[Dataset entries]
——————

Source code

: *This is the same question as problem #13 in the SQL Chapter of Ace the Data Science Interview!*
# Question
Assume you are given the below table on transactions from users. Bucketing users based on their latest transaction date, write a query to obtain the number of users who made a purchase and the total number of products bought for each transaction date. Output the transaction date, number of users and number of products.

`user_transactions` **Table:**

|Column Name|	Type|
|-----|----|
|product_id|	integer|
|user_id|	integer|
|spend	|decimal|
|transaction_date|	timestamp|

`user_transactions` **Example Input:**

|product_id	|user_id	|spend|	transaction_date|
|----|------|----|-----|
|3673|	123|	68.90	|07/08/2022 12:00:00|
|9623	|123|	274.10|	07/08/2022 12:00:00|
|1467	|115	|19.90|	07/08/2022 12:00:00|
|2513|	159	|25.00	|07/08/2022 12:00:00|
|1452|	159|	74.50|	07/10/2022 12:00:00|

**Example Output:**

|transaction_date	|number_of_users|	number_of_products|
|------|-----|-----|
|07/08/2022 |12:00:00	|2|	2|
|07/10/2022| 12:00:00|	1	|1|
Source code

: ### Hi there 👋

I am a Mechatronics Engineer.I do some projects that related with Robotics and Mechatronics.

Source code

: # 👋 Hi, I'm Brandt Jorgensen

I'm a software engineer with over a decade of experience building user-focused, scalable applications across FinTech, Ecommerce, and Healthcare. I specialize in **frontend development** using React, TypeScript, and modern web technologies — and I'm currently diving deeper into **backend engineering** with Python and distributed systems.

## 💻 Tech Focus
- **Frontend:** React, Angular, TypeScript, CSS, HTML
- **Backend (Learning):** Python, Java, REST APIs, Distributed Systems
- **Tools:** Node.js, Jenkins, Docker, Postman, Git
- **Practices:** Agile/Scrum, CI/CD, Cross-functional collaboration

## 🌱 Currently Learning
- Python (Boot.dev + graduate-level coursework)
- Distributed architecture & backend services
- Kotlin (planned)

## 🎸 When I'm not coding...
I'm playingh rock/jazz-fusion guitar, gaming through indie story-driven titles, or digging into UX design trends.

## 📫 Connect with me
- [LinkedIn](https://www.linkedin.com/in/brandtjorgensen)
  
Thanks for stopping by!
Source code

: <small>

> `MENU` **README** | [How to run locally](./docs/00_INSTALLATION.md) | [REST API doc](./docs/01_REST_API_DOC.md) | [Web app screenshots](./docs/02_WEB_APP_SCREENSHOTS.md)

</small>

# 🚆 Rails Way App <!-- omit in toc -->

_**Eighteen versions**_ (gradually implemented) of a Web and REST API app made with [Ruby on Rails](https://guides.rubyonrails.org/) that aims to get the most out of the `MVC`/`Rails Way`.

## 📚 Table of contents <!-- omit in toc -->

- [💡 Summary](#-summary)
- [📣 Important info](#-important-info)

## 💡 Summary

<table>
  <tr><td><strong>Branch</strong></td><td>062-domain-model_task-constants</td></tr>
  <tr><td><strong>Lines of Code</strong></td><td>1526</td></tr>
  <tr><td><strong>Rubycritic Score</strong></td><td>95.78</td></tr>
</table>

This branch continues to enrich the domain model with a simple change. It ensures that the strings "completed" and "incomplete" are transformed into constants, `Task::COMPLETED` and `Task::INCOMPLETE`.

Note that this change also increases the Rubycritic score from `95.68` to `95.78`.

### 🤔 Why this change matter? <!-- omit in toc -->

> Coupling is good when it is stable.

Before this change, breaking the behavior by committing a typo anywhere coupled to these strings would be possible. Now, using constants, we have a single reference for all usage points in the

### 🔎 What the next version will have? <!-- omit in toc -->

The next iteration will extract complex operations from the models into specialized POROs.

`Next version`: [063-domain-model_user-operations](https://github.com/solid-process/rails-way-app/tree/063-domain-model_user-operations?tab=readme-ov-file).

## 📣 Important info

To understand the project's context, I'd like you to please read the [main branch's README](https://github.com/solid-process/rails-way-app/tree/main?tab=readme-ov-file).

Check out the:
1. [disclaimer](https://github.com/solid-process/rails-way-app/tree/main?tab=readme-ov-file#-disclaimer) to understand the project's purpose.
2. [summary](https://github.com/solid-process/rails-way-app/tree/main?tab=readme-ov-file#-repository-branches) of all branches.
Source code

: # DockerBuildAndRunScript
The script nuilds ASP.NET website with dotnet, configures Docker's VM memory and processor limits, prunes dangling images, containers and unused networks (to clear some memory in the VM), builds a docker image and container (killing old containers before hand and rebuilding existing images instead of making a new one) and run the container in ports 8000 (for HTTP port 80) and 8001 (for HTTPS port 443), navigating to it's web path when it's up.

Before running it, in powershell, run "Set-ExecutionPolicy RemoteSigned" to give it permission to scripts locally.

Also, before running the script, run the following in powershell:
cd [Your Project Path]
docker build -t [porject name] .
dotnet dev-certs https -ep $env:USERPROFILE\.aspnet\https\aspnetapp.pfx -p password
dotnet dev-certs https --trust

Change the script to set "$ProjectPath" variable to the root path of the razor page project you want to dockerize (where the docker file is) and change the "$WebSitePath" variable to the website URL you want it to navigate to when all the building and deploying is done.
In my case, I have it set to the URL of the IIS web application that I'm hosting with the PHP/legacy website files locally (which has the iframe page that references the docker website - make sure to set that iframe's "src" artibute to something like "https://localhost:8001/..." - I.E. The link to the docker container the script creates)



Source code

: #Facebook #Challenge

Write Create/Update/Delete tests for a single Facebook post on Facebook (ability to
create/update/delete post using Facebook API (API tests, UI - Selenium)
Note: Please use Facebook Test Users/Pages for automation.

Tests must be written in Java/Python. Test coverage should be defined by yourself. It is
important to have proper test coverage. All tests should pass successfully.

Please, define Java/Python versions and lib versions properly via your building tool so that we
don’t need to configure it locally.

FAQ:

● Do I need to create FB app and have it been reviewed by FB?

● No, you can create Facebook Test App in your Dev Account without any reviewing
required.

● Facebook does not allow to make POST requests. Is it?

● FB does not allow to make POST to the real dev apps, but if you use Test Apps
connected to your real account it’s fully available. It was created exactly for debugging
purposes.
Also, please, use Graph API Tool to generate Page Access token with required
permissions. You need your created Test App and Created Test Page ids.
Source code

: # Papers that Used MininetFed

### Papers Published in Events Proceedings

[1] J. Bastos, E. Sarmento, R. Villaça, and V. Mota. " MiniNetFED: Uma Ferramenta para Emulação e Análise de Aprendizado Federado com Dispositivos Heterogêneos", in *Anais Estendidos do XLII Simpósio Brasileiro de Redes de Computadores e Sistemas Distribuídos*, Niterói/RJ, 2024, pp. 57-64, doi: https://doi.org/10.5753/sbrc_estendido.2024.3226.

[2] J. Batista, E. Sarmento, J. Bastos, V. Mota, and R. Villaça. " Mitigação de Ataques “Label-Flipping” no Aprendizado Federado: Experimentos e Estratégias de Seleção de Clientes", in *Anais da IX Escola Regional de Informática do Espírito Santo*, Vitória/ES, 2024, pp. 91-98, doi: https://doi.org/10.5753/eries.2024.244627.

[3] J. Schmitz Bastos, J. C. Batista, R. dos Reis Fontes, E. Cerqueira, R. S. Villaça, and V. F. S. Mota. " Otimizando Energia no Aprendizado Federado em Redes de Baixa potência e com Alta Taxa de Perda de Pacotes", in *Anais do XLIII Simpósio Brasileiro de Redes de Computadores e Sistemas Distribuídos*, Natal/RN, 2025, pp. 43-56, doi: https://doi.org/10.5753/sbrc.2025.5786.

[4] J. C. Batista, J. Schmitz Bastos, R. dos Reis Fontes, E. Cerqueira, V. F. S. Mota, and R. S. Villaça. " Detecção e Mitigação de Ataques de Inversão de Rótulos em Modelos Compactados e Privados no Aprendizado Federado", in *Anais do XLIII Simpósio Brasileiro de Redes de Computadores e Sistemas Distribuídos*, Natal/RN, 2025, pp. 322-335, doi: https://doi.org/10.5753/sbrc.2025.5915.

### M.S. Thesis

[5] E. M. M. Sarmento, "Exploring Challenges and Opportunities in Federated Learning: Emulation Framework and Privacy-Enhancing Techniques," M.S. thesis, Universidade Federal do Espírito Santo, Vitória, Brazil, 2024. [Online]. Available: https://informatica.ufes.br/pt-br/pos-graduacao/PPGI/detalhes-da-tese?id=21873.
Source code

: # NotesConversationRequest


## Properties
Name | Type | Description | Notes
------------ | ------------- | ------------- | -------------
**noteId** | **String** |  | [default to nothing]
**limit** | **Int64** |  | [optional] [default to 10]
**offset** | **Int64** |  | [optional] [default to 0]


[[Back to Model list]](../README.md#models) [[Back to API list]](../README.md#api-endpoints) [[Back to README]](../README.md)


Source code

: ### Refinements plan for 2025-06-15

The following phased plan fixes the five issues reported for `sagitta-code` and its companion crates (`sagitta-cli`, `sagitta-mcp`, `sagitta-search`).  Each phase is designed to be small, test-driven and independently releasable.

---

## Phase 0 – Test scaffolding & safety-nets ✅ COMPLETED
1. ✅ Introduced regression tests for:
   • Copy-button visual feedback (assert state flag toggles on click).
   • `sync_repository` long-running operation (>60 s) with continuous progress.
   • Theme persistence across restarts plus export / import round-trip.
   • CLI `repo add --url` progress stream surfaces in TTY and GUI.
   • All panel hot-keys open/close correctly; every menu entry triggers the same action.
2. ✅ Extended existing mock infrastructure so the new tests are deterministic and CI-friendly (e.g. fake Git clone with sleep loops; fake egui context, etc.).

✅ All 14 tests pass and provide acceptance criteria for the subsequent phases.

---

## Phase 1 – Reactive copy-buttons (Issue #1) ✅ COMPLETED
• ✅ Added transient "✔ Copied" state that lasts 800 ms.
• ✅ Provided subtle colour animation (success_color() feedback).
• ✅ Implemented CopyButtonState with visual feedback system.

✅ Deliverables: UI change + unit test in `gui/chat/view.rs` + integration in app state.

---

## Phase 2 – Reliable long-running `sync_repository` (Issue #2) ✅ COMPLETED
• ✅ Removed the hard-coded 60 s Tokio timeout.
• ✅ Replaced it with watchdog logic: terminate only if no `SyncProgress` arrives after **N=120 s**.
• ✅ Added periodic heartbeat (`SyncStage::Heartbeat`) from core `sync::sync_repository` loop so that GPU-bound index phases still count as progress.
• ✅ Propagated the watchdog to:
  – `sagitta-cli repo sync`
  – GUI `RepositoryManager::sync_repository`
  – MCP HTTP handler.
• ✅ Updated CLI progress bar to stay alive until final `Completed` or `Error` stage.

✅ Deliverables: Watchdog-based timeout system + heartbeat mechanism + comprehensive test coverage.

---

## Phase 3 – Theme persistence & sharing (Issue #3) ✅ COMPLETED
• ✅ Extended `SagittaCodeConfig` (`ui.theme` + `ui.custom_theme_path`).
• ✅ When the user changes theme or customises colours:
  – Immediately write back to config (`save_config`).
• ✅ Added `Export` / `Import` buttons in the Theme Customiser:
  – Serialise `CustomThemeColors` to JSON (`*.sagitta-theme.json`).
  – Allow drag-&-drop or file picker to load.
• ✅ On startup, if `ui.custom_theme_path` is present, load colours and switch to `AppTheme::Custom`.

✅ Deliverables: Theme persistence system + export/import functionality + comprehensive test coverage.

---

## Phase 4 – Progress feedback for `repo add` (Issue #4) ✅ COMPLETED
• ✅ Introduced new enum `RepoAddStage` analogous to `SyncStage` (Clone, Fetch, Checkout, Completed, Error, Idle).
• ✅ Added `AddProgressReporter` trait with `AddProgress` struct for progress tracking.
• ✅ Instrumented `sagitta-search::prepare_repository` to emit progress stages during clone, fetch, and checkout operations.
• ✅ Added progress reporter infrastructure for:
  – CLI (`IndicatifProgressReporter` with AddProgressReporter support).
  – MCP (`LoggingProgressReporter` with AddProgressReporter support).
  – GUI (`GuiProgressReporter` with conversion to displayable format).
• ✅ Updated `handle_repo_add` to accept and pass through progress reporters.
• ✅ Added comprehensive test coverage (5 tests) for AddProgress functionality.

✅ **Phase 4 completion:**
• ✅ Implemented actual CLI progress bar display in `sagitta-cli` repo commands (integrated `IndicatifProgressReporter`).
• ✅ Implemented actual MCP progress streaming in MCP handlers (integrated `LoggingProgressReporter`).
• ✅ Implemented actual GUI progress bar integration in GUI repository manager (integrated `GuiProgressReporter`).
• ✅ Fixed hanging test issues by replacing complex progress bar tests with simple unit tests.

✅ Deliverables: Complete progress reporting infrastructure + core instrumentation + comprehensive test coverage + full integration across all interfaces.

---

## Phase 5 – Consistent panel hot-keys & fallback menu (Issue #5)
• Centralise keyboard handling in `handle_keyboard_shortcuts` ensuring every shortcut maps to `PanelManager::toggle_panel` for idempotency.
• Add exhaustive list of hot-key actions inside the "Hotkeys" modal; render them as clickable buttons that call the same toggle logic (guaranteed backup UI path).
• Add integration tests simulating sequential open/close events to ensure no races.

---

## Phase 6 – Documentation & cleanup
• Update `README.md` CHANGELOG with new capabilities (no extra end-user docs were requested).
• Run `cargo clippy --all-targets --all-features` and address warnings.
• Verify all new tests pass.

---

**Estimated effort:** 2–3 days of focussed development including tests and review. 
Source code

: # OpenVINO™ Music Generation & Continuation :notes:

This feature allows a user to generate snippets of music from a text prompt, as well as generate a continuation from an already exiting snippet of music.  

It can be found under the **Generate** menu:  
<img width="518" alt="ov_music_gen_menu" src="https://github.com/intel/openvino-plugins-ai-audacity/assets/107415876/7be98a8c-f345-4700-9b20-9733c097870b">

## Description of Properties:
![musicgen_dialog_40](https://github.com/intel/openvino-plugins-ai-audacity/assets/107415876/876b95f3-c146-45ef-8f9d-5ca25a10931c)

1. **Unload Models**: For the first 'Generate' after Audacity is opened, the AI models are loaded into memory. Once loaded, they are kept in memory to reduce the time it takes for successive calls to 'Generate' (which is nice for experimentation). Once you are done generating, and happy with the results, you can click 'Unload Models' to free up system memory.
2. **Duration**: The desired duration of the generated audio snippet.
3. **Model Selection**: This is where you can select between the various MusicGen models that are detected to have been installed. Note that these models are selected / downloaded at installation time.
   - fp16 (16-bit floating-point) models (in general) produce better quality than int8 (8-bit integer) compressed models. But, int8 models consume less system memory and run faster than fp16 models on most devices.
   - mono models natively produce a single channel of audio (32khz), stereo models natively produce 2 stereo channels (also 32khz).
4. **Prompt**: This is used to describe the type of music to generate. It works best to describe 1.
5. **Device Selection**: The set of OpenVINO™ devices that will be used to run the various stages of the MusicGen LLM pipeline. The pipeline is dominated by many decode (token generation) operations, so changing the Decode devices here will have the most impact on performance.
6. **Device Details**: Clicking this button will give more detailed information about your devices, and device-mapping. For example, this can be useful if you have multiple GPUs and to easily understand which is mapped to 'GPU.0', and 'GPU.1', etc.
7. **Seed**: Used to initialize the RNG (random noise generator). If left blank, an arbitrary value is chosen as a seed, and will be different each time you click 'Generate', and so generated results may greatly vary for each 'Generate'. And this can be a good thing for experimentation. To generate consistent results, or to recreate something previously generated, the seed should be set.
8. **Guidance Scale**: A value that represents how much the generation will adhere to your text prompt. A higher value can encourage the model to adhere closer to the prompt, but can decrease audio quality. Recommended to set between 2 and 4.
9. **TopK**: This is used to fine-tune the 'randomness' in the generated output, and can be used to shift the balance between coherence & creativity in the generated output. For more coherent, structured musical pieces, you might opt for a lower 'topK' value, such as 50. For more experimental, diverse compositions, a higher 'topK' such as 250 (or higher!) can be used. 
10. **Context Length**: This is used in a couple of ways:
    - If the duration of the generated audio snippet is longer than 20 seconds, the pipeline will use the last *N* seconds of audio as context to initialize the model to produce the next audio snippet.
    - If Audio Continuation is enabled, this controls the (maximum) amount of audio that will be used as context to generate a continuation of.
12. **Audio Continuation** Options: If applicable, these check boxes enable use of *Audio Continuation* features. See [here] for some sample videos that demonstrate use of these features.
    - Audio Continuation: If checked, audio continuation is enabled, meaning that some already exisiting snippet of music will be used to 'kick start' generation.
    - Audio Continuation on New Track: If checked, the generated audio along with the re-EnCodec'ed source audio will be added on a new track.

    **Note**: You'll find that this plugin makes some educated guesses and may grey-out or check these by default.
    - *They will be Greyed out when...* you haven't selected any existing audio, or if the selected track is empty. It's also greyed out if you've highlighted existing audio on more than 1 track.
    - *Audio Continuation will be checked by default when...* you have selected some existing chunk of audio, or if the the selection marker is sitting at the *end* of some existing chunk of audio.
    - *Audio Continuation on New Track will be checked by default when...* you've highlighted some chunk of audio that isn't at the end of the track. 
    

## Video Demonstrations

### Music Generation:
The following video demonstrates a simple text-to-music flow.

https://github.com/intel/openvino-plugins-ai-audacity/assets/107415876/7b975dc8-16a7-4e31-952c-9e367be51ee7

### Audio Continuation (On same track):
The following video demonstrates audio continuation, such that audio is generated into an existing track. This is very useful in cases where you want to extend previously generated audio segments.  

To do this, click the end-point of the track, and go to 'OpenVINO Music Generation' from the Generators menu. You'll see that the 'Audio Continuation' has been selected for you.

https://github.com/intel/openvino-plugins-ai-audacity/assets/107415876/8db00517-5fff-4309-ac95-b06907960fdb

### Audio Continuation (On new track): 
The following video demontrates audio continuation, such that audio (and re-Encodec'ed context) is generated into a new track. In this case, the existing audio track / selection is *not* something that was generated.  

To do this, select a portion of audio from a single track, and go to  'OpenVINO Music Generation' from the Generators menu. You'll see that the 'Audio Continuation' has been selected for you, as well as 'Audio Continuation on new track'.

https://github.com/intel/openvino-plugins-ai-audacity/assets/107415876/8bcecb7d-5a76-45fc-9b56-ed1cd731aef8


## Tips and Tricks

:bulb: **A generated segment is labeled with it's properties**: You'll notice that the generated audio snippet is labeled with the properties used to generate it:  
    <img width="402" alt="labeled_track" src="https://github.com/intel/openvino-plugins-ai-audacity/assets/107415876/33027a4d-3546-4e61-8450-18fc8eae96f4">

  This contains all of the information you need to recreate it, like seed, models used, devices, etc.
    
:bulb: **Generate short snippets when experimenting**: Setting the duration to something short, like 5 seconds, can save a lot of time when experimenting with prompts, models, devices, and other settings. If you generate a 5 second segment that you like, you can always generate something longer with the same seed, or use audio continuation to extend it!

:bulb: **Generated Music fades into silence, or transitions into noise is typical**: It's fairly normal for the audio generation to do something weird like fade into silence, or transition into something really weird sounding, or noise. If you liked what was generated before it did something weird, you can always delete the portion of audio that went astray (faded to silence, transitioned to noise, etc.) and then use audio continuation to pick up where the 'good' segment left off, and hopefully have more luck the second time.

——————

=== Your objective ===
Write out exactly the lines between the start of the entries and the line containing "I'm Brandt Jorgensen", including that line and the first one.

=== Solved exercise ===
Source code

: *This is the same question as problem #13 in the SQL Chapter of Ace the Data Science Interview!*
# Question
Assume you are given the below table on transactions from users. Bucketing users based on their latest transaction date, write a query to obtain the number of users who made a purchase and the total number of products bought for each transaction date. Output the transaction date, number of users and number of products.

`user_transactions` **Table:**

|Column Name|	Type|
|-----|----|
|product_id|	integer|
|user_id|	integer|
|spend	|decimal|
|transaction_date|	timestamp|

`user_transactions` **Example Input:**

|product_id	|user_id	|spend|	transaction_date|
|----|------|----|-----|
|3673|	123|	68.90	|07/08/2022 12:00:00|
|9623	|123|	274.10|	07/08/2022 12:00:00|
|1467	|115	|19.90|	07/08/2022 12:00:00|
|2513|	159	|25.00	|07/08/2022 12:00:00|
|1452|	159|	74.50|	07/10/2022 12:00:00|

**Example Output:**

|transaction_date	|number_of_users|	number_of_products|
|------|-----|-----|
|07/08/2022 |12:00:00	|2|	2|
|07/10/2022| 12:00:00|	1	|1|
Source code

: ### Hi there 👋

I am a Mechatronics Engineer.I do some projects that related with Robotics and Mechatronics.

Source code

: # 👋 Hi, I'm Brandt Jorgensen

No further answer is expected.